** Work to be completed **
Nothing in the records may be left out or reworded; return them exactly.

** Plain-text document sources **
>>>>>

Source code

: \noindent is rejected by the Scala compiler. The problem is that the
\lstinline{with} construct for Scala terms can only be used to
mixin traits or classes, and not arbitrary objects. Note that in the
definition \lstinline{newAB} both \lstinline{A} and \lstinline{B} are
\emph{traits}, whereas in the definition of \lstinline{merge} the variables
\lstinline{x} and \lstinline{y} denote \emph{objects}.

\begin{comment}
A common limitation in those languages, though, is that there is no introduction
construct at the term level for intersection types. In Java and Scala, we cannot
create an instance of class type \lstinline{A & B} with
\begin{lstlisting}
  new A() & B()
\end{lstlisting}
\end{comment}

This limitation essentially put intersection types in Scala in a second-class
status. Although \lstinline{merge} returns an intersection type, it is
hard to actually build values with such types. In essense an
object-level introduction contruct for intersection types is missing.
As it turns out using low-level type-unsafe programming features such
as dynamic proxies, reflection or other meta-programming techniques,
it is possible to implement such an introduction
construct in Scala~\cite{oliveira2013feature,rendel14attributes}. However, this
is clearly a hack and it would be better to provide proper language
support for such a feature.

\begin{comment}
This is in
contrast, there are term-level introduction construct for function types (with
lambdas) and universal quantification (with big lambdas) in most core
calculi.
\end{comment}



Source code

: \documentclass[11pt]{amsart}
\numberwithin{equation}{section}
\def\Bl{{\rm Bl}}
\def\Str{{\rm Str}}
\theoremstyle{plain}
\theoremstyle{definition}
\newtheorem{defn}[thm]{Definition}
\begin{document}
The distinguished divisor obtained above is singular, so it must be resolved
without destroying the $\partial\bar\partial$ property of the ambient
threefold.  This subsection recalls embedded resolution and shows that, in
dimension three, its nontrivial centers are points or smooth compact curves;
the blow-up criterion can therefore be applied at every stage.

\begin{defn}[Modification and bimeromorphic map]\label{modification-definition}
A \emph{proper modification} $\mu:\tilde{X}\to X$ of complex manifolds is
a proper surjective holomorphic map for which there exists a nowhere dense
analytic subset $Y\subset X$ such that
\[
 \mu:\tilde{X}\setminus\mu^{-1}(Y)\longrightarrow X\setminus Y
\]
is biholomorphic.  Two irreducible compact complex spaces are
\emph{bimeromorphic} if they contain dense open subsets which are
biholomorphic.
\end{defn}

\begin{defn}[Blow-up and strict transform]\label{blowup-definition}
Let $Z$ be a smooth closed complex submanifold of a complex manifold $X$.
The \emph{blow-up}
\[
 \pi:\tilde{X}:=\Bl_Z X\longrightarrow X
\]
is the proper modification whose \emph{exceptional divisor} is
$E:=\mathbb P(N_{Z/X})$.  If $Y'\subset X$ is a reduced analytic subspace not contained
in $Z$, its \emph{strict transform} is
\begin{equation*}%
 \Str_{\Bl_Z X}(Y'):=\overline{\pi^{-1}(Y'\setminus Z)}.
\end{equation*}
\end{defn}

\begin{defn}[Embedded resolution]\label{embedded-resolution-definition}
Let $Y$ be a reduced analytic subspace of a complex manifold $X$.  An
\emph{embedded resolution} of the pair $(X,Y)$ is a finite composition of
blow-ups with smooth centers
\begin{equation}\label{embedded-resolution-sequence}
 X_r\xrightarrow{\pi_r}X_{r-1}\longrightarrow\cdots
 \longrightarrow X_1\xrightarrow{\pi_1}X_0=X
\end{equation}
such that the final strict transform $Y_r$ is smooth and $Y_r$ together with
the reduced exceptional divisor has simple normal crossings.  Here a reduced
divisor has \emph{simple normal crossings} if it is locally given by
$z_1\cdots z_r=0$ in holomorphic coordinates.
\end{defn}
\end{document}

<<<<<

** Task response **
Source code

: \noindent is rejected by the Scala compiler. The problem is that the
\lstinline{with} construct for Scala terms can only be used to
mixin traits or classes, and not arbitrary objects. Note that in the
definition \lstinline{newAB} both \lstinline{A} and \lstinline{B} are
\emph{traits}, whereas in the definition of \lstinline{merge} the variables
\lstinline{x} and \lstinline{y} denote \emph{objects}.

\begin{comment}
A common limitation in those languages, though, is that there is no introduction
construct at the term level for intersection types. In Java and Scala, we cannot
create an instance of class type \lstinline{A & B} with
\begin{lstlisting}
  new A() & B()
\end{lstlisting}
\end{comment}

This limitation essentially put intersection types in Scala in a second-class
status. Although \lstinline{merge} returns an intersection type, it is
hard to actually build values with such types. In essense an
object-level introduction contruct for intersection types is missing.
As it turns out using low-level type-unsafe programming features such
as dynamic proxies, reflection or other meta-programming techniques,
it is possible to implement such an introduction
construct in Scala~\cite{oliveira2013feature,rendel14attributes}. However, this
is clearly a hack and it would be better to provide proper language
support for such a feature.

\begin{comment}
This is in
contrast, there are term-level introduction construct for function types (with
lambdas) and universal quantification (with big lambdas) in most core
calculi.
\end{comment}



Source code

: \documentclass[11pt]{amsart}
\numberwithin{equation}{section}
\def\Bl{{\rm Bl}}
\def\Str{{\rm Str}}
\theoremstyle{plain}
\theoremstyle{definition}
\newtheorem{defn}[thm]{Definition}
\begin{document}
The distinguished divisor obtained above is singular, so it must be resolved
without destroying the $\partial\bar\partial$ property of the ambient
threefold.  This subsection recalls embedded resolution and shows that, in
dimension three, its nontrivial centers are points or smooth compact curves;
the blow-up criterion can therefore be applied at every stage.

\begin{defn}[Modification and bimeromorphic map]\label{modification-definition}
A \emph{proper modification} $\mu:\tilde{X}\to X$ of complex manifolds is
a proper surjective holomorphic map for which there exists a nowhere dense
analytic subset $Y\subset X$ such that
\[
 \mu:\tilde{X}\setminus\mu^{-1}(Y)\longrightarrow X\setminus Y
\]
is biholomorphic.  Two irreducible compact complex spaces are
\emph{bimeromorphic} if they contain dense open subsets which are
biholomorphic.
\end{defn}

\begin{defn}[Blow-up and strict transform]\label{blowup-definition}
Let $Z$ be a smooth closed complex submanifold of a complex manifold $X$.
The \emph{blow-up}
\[
 \pi:\tilde{X}:=\Bl_Z X\longrightarrow X
\]
is the proper modification whose \emph{exceptional divisor} is
$E:=\mathbb P(N_{Z/X})$.  If $Y'\subset X$ is a reduced analytic subspace not contained
in $Z$, its \emph{strict transform} is
\begin{equation*}%
 \Str_{\Bl_Z X}(Y'):=\overline{\pi^{-1}(Y'\setminus Z)}.
\end{equation*}
\end{defn}

\begin{defn}[Embedded resolution]\label{embedded-resolution-definition}
Let $Y$ be a reduced analytic subspace of a complex manifold $X$.  An
\emph{embedded resolution} of the pair $(X,Y)$ is a finite composition of
blow-ups with smooth centers
\begin{equation}\label{embedded-resolution-sequence}
 X_r\xrightarrow{\pi_r}X_{r-1}\longrightarrow\cdots
 \longrightarrow X_1\xrightarrow{\pi_1}X_0=X
\end{equation}
such that the final strict transform $Y_r$ is smooth and $Y_r$ together with
the reduced exceptional divisor has simple normal crossings.  Here a reduced
divisor has \emph{simple normal crossings} if it is locally given by
$z_1\cdots z_r=0$ in holomorphic coordinates.
\end{defn}
\end{document}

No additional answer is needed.